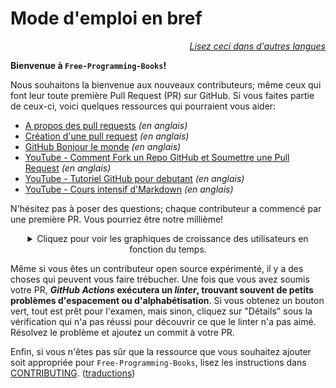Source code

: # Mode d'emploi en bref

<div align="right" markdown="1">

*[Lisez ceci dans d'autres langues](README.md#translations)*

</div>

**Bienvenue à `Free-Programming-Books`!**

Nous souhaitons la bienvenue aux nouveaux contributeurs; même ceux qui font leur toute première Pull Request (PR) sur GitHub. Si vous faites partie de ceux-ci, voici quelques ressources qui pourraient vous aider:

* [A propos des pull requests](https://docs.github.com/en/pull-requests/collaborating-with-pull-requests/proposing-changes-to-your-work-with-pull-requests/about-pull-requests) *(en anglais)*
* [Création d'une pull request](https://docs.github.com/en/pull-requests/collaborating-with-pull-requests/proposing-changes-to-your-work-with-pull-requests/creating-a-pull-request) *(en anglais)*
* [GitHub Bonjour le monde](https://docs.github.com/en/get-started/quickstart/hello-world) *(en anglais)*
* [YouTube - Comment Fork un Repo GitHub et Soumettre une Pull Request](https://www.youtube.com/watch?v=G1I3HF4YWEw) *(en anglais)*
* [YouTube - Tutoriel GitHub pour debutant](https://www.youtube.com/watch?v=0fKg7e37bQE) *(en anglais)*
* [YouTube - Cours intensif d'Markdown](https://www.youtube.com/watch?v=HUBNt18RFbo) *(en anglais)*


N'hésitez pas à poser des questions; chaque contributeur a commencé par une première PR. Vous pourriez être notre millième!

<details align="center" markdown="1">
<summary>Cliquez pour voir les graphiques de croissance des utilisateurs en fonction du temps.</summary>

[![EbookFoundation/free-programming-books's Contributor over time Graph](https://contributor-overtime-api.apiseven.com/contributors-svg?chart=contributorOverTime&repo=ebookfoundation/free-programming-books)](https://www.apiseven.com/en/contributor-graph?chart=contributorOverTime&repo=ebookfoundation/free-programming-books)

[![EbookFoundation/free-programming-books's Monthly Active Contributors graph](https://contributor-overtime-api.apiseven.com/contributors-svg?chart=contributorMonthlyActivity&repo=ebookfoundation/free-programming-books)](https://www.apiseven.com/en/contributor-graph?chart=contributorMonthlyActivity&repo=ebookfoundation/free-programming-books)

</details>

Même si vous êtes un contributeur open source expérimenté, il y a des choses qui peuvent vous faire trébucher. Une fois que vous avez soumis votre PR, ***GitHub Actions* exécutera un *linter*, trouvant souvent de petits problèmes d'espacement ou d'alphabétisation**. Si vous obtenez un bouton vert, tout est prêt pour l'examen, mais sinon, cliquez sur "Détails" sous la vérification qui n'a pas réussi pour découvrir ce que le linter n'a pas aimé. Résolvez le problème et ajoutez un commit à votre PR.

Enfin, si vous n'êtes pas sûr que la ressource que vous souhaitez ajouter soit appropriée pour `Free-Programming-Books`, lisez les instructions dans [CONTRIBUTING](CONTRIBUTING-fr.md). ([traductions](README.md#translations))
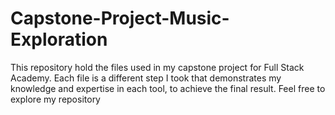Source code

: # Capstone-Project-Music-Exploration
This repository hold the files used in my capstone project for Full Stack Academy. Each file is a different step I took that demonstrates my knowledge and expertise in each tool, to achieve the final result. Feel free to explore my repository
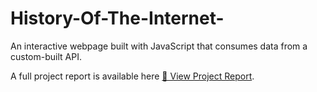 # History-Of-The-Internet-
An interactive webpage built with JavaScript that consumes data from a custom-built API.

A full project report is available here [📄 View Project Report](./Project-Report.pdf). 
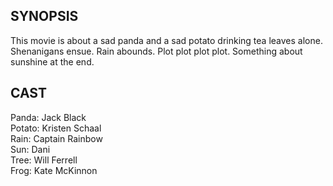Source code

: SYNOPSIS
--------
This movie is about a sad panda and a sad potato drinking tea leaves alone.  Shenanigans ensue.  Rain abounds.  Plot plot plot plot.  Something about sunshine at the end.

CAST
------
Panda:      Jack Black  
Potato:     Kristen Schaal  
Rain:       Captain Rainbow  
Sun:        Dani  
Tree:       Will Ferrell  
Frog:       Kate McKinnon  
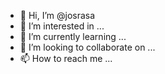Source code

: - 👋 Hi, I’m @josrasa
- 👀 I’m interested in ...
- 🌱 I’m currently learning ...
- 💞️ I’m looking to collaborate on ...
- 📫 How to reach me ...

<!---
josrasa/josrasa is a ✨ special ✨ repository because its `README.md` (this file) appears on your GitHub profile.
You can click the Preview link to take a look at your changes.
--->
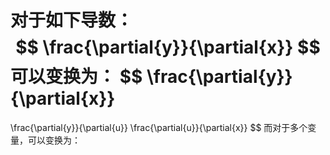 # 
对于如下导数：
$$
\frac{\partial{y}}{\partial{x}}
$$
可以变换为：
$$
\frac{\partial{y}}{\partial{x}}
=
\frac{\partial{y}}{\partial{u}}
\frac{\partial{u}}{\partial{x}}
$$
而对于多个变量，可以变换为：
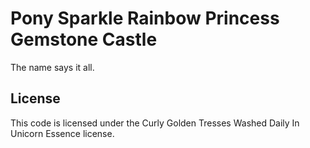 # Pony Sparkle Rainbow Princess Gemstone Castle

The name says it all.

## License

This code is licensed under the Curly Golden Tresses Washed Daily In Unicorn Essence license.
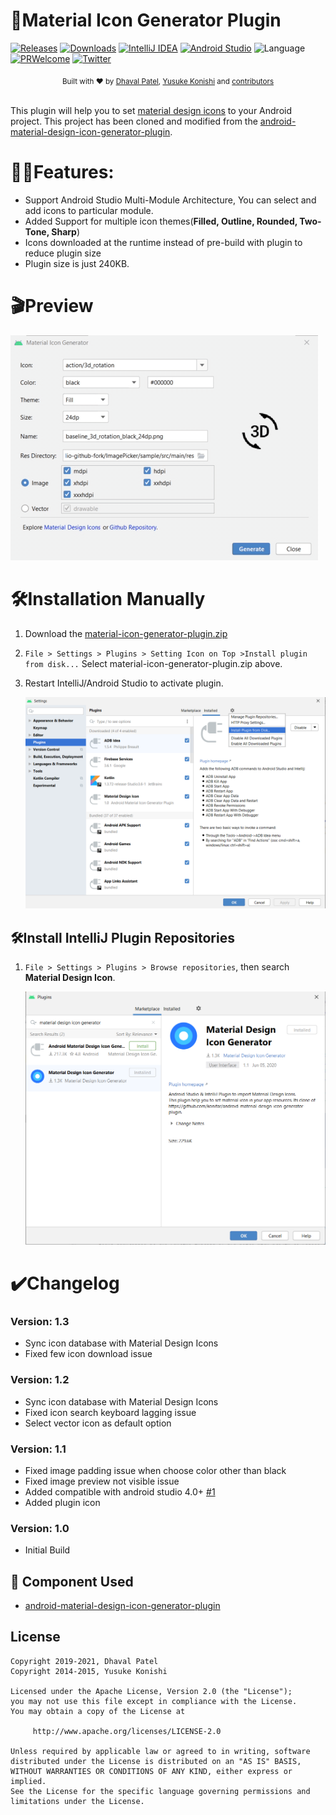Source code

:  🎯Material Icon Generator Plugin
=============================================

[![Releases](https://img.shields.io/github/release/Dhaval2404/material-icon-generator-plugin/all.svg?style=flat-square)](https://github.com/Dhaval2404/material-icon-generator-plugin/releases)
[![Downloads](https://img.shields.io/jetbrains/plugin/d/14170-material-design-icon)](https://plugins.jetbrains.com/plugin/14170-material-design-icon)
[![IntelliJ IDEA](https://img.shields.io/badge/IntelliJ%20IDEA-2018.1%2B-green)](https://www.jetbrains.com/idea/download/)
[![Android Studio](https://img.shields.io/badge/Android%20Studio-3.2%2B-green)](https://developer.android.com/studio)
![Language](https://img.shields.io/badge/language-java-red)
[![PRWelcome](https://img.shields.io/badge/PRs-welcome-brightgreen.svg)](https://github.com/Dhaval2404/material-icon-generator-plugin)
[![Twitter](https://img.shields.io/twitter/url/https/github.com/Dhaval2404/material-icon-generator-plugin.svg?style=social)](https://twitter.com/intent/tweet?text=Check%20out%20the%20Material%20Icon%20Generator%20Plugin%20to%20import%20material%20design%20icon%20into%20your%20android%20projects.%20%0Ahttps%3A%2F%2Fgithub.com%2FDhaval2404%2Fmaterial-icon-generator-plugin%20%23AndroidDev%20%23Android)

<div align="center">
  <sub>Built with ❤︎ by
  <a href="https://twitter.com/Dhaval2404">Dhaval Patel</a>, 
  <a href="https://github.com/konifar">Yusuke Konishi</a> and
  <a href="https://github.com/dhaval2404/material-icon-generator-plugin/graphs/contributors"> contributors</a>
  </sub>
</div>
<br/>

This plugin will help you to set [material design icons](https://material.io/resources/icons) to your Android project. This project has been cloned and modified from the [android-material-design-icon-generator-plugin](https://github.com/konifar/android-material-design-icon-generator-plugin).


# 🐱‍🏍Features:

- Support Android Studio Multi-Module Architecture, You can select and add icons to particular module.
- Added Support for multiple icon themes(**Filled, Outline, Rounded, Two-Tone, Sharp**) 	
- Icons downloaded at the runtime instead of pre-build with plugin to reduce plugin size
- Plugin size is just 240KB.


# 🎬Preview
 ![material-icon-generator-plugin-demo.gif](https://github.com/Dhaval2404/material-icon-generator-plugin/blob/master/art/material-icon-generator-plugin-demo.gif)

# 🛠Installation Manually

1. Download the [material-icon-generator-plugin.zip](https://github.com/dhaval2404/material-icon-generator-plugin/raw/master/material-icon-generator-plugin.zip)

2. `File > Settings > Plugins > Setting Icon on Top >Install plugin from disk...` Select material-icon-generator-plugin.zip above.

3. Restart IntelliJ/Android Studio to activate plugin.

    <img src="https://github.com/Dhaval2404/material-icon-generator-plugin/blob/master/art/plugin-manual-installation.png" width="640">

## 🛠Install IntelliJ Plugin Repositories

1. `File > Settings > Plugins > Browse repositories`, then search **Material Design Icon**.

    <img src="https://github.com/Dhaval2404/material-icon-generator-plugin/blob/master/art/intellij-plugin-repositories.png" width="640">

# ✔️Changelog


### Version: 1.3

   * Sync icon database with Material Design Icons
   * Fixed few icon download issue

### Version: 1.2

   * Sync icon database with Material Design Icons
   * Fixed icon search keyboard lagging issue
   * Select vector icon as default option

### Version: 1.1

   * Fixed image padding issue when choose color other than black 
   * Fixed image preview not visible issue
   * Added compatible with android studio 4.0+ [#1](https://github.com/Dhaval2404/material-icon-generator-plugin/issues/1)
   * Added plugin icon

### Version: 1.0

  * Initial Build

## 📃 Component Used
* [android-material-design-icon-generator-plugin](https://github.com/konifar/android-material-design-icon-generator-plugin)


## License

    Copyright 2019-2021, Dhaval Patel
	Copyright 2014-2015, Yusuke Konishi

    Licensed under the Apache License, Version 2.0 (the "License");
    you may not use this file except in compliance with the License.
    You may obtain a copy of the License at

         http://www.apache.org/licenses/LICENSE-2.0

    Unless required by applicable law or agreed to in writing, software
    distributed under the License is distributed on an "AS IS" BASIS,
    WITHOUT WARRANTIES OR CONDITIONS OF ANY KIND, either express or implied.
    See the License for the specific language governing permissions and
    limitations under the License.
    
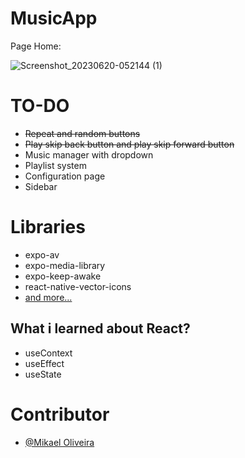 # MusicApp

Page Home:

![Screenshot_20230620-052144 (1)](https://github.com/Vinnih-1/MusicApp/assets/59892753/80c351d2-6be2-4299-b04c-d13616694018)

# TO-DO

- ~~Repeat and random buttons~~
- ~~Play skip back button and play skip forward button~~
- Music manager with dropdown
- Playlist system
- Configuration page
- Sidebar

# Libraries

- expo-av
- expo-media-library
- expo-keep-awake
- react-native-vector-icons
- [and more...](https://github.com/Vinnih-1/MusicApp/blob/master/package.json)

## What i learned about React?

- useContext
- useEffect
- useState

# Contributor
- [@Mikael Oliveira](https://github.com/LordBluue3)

#### Instructions for the task
Your response should be made up of the lines in the data that contain the word "Fixed".

#### Answer to this problem
   * Fixed few icon download issue
   * Fixed icon search keyboard lagging issue
   * Fixed image padding issue when choose color other than black 
   * Fixed image preview not visible issue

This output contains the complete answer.